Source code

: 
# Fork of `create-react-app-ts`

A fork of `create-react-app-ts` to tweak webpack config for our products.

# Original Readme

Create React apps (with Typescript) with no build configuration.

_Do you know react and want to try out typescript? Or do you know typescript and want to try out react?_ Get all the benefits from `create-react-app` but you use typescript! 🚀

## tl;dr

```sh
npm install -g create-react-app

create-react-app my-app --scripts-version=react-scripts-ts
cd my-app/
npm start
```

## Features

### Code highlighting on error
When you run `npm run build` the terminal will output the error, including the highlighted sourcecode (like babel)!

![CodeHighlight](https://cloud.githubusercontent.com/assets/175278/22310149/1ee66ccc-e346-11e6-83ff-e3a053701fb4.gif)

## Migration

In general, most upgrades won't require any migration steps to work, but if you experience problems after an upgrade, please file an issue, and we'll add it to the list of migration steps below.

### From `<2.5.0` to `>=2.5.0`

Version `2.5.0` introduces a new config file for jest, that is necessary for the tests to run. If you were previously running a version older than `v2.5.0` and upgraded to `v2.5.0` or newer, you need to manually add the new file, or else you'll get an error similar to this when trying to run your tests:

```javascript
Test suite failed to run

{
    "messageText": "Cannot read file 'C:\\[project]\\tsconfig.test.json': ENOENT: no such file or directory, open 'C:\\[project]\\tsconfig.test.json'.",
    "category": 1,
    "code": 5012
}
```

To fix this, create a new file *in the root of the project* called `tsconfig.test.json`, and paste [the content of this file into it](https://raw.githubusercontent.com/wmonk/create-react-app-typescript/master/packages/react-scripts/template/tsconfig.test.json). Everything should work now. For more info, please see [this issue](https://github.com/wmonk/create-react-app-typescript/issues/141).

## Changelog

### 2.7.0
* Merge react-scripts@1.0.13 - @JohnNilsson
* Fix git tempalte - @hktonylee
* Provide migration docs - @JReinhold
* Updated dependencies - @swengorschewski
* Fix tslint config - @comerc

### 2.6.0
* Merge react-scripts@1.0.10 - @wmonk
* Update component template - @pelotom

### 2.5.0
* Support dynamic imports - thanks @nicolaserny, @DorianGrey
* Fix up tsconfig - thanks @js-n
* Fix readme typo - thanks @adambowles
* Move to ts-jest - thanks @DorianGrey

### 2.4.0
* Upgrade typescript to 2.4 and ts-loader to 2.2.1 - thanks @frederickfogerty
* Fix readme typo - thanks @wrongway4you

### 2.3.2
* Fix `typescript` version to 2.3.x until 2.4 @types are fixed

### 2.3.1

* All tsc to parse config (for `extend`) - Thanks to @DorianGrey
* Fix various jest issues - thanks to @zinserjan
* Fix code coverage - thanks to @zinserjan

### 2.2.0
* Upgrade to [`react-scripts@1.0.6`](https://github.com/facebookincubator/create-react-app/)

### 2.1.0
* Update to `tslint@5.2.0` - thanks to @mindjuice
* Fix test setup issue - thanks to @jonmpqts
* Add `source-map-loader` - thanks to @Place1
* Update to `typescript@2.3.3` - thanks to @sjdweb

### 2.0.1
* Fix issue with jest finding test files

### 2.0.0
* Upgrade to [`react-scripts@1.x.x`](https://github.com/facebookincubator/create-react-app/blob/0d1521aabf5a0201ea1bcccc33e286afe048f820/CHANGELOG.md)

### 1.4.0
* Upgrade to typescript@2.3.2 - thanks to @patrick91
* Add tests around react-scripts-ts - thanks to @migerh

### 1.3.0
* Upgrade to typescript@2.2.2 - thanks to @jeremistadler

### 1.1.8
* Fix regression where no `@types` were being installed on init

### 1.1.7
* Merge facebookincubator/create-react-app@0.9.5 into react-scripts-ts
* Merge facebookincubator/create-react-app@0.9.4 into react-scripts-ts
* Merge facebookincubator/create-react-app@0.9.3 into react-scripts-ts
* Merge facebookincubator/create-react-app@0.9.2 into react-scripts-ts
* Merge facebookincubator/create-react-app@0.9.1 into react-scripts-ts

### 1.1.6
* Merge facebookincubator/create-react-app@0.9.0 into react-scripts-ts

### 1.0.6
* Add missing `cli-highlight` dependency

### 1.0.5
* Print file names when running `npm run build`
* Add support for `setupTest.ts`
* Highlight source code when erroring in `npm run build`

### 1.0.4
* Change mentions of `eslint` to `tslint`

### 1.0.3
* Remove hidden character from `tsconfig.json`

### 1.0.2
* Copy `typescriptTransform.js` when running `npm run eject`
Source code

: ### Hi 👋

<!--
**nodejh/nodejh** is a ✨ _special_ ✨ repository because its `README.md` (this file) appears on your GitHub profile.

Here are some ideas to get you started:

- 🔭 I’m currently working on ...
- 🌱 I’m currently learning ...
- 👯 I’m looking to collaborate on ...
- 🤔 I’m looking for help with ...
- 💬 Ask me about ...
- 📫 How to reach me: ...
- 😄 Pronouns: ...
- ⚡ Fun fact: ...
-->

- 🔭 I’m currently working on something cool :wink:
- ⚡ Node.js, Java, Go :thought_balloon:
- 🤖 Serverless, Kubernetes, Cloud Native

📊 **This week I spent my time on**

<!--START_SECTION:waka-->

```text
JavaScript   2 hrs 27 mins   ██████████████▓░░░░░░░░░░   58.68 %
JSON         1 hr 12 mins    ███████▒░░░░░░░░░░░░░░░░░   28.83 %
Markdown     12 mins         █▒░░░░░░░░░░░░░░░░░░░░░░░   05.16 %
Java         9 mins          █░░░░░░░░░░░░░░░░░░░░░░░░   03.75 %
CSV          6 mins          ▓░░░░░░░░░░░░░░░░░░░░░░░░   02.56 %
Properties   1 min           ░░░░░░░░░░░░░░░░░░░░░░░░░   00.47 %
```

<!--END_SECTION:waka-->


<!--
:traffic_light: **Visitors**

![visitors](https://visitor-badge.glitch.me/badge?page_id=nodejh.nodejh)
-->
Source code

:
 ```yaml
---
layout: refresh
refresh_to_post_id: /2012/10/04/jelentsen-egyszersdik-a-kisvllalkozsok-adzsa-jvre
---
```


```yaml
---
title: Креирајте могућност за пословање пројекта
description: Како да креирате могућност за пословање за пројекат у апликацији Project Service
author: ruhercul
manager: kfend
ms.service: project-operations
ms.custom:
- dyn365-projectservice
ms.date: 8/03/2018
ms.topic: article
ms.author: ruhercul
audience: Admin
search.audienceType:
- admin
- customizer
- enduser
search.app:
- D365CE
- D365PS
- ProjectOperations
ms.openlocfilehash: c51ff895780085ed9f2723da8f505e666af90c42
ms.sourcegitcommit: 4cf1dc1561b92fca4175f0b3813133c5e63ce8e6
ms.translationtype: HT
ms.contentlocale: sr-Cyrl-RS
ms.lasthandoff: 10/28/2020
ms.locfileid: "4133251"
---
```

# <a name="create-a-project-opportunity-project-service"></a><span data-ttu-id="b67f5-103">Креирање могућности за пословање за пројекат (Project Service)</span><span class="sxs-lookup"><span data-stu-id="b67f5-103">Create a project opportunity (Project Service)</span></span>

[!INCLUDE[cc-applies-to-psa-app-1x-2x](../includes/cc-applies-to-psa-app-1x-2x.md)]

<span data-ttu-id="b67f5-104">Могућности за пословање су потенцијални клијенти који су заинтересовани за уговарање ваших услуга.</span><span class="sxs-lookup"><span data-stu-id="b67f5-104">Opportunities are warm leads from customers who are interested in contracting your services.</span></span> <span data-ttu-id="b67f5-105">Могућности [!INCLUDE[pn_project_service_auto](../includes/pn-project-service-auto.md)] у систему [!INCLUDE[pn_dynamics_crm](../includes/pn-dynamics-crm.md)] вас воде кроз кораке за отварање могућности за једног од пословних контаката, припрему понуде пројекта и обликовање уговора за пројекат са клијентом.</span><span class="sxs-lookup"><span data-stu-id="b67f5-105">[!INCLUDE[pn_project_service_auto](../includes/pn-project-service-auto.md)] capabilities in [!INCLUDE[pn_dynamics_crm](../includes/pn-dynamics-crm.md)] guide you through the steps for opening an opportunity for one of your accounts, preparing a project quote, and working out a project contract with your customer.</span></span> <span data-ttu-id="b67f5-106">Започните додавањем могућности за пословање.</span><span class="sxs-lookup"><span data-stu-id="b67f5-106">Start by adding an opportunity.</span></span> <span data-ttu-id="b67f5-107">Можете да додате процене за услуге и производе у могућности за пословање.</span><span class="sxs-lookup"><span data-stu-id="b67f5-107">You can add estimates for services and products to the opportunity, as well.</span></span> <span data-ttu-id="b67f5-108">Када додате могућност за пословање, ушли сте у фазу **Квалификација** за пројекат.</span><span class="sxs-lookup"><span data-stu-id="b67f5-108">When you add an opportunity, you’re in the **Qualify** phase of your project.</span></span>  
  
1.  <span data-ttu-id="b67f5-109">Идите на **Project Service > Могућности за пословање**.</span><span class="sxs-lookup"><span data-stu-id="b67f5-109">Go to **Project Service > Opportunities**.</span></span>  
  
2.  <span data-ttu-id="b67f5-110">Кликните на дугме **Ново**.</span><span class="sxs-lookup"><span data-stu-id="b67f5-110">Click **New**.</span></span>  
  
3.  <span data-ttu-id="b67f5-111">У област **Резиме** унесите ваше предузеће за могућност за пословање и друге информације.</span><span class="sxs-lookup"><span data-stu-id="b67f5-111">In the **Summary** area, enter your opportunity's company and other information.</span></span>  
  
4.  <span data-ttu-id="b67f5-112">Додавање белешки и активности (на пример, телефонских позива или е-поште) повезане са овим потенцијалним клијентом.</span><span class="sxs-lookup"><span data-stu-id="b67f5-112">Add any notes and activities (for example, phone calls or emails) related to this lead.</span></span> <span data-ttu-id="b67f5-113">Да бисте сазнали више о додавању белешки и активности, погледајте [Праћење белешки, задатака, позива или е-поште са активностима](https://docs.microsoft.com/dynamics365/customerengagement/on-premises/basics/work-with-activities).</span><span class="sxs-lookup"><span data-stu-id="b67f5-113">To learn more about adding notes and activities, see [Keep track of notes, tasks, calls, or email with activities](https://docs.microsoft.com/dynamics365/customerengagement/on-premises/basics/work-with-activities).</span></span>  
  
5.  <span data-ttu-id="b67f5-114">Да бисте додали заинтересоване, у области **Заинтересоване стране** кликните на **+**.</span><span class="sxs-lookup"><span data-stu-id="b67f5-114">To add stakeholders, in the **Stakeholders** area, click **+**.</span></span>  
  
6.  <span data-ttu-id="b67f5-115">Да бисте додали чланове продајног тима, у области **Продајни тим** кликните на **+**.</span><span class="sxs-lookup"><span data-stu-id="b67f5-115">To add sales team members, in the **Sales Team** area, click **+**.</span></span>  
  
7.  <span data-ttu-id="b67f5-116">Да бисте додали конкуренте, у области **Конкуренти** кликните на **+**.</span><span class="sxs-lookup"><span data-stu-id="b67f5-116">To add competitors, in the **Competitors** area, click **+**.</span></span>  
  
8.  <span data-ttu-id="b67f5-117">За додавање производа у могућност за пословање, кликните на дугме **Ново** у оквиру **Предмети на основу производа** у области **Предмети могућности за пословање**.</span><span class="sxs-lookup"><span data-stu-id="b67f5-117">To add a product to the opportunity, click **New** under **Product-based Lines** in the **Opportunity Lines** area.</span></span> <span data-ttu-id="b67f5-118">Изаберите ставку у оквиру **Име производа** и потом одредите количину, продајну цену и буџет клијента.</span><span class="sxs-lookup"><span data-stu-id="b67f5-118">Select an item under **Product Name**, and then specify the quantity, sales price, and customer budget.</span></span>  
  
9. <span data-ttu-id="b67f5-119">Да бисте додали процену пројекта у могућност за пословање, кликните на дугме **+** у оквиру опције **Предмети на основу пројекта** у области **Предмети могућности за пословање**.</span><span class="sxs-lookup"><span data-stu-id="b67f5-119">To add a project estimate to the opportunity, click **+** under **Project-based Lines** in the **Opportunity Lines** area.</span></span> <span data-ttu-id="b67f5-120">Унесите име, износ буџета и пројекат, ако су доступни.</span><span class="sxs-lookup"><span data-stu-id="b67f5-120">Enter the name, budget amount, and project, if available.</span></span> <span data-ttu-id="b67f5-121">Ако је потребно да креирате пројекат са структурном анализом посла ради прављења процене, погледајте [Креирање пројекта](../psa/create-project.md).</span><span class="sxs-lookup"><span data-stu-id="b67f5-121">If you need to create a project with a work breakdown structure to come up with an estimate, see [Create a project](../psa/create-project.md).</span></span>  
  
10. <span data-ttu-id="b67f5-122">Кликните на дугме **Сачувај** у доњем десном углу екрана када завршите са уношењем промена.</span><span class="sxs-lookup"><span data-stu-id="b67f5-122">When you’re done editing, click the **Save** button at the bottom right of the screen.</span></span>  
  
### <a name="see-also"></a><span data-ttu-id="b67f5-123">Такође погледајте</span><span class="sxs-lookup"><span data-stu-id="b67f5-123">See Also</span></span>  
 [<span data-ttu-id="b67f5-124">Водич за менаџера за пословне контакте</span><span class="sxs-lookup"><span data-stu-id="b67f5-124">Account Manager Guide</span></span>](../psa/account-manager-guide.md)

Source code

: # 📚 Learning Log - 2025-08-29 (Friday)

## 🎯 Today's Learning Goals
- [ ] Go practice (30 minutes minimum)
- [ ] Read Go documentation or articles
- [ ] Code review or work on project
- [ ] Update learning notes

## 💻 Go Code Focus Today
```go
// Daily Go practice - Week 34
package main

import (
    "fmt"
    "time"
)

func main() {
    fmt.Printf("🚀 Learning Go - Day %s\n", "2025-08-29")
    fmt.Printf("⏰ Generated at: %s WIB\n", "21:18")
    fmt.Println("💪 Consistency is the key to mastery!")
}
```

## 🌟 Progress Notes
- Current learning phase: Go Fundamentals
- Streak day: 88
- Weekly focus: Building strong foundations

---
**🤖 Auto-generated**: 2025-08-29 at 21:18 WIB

----

Exercise aim: Only lines containing the string "zinserjan" are needed. Pull each of them out of the records above.

Response area:
* Fix various jest issues - thanks to @zinserjan
* Fix code coverage - thanks to @zinserjan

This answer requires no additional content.